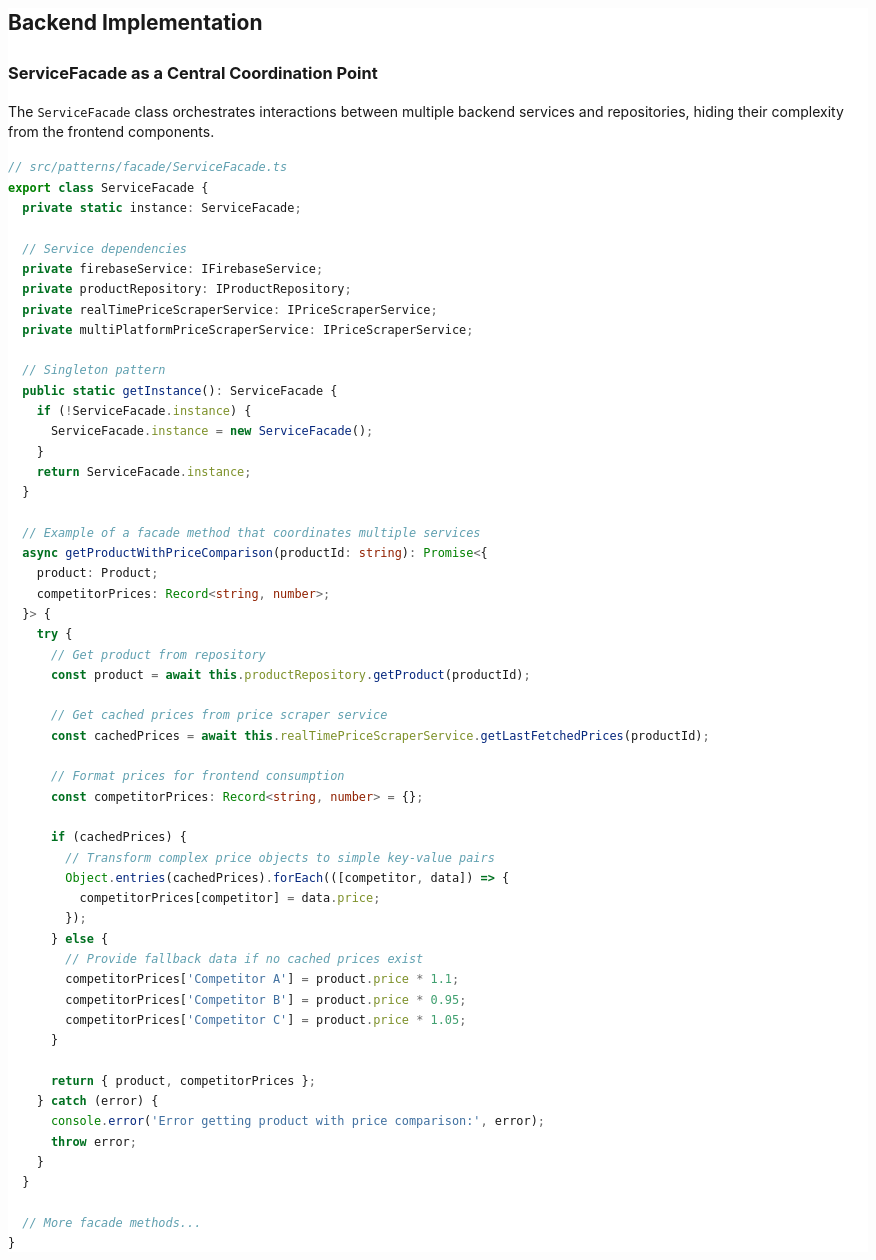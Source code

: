 ## Backend Implementation

### ServiceFacade as a Central Coordination Point

The `ServiceFacade` class orchestrates interactions between multiple backend services and repositories, hiding their complexity from the frontend components.

```typescript
// src/patterns/facade/ServiceFacade.ts
export class ServiceFacade {
  private static instance: ServiceFacade;
  
  // Service dependencies
  private firebaseService: IFirebaseService;
  private productRepository: IProductRepository;
  private realTimePriceScraperService: IPriceScraperService;
  private multiPlatformPriceScraperService: IPriceScraperService;
  
  // Singleton pattern
  public static getInstance(): ServiceFacade {
    if (!ServiceFacade.instance) {
      ServiceFacade.instance = new ServiceFacade();
    }
    return ServiceFacade.instance;
  }
  
  // Example of a facade method that coordinates multiple services
  async getProductWithPriceComparison(productId: string): Promise<{
    product: Product;
    competitorPrices: Record<string, number>;
  }> {
    try {
      // Get product from repository
      const product = await this.productRepository.getProduct(productId);
      
      // Get cached prices from price scraper service
      const cachedPrices = await this.realTimePriceScraperService.getLastFetchedPrices(productId);
      
      // Format prices for frontend consumption
      const competitorPrices: Record<string, number> = {};
      
      if (cachedPrices) {
        // Transform complex price objects to simple key-value pairs
        Object.entries(cachedPrices).forEach(([competitor, data]) => {
          competitorPrices[competitor] = data.price;
        });
      } else {
        // Provide fallback data if no cached prices exist
        competitorPrices['Competitor A'] = product.price * 1.1;
        competitorPrices['Competitor B'] = product.price * 0.95;
        competitorPrices['Competitor C'] = product.price * 1.05;
      }

      return { product, competitorPrices };
    } catch (error) {
      console.error('Error getting product with price comparison:', error);
      throw error;
    }
  }
  
  // More facade methods...
}
```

---------------

== Work item ==
Faithful copy, images left out: write out every line of data.

== The completed task ==
Source code

: ## Backend Implementation

### ServiceFacade as a Central Coordination Point

The `ServiceFacade` class orchestrates interactions between multiple backend services and repositories, hiding their complexity from the frontend components.

```typescript
// src/patterns/facade/ServiceFacade.ts
export class ServiceFacade {
  private static instance: ServiceFacade;
  
  // Service dependencies
  private firebaseService: IFirebaseService;
  private productRepository: IProductRepository;
  private realTimePriceScraperService: IPriceScraperService;
  private multiPlatformPriceScraperService: IPriceScraperService;
  
  // Singleton pattern
  public static getInstance(): ServiceFacade {
    if (!ServiceFacade.instance) {
      ServiceFacade.instance = new ServiceFacade();
    }
    return ServiceFacade.instance;
  }
  
  // Example of a facade method that coordinates multiple services
  async getProductWithPriceComparison(productId: string): Promise<{
    product: Product;
    competitorPrices: Record<string, number>;
  }> {
    try {
      // Get product from repository
      const product = await this.productRepository.getProduct(productId);
      
      // Get cached prices from price scraper service
      const cachedPrices = await this.realTimePriceScraperService.getLastFetchedPrices(productId);
      
      // Format prices for frontend consumption
      const competitorPrices: Record<string, number> = {};
      
      if (cachedPrices) {
        // Transform complex price objects to simple key-value pairs
        Object.entries(cachedPrices).forEach(([competitor, data]) => {
          competitorPrices[competitor] = data.price;
        });
      } else {
        // Provide fallback data if no cached prices exist
        competitorPrices['Competitor A'] = product.price * 1.1;
        competitorPrices['Competitor B'] = product.price * 0.95;
        competitorPrices['Competitor C'] = product.price * 1.05;
      }

      return { product, competitorPrices };
    } catch (error) {
      console.error('Error getting product with price comparison:', error);
      throw error;
    }
  }
  
  // More facade methods...
}
```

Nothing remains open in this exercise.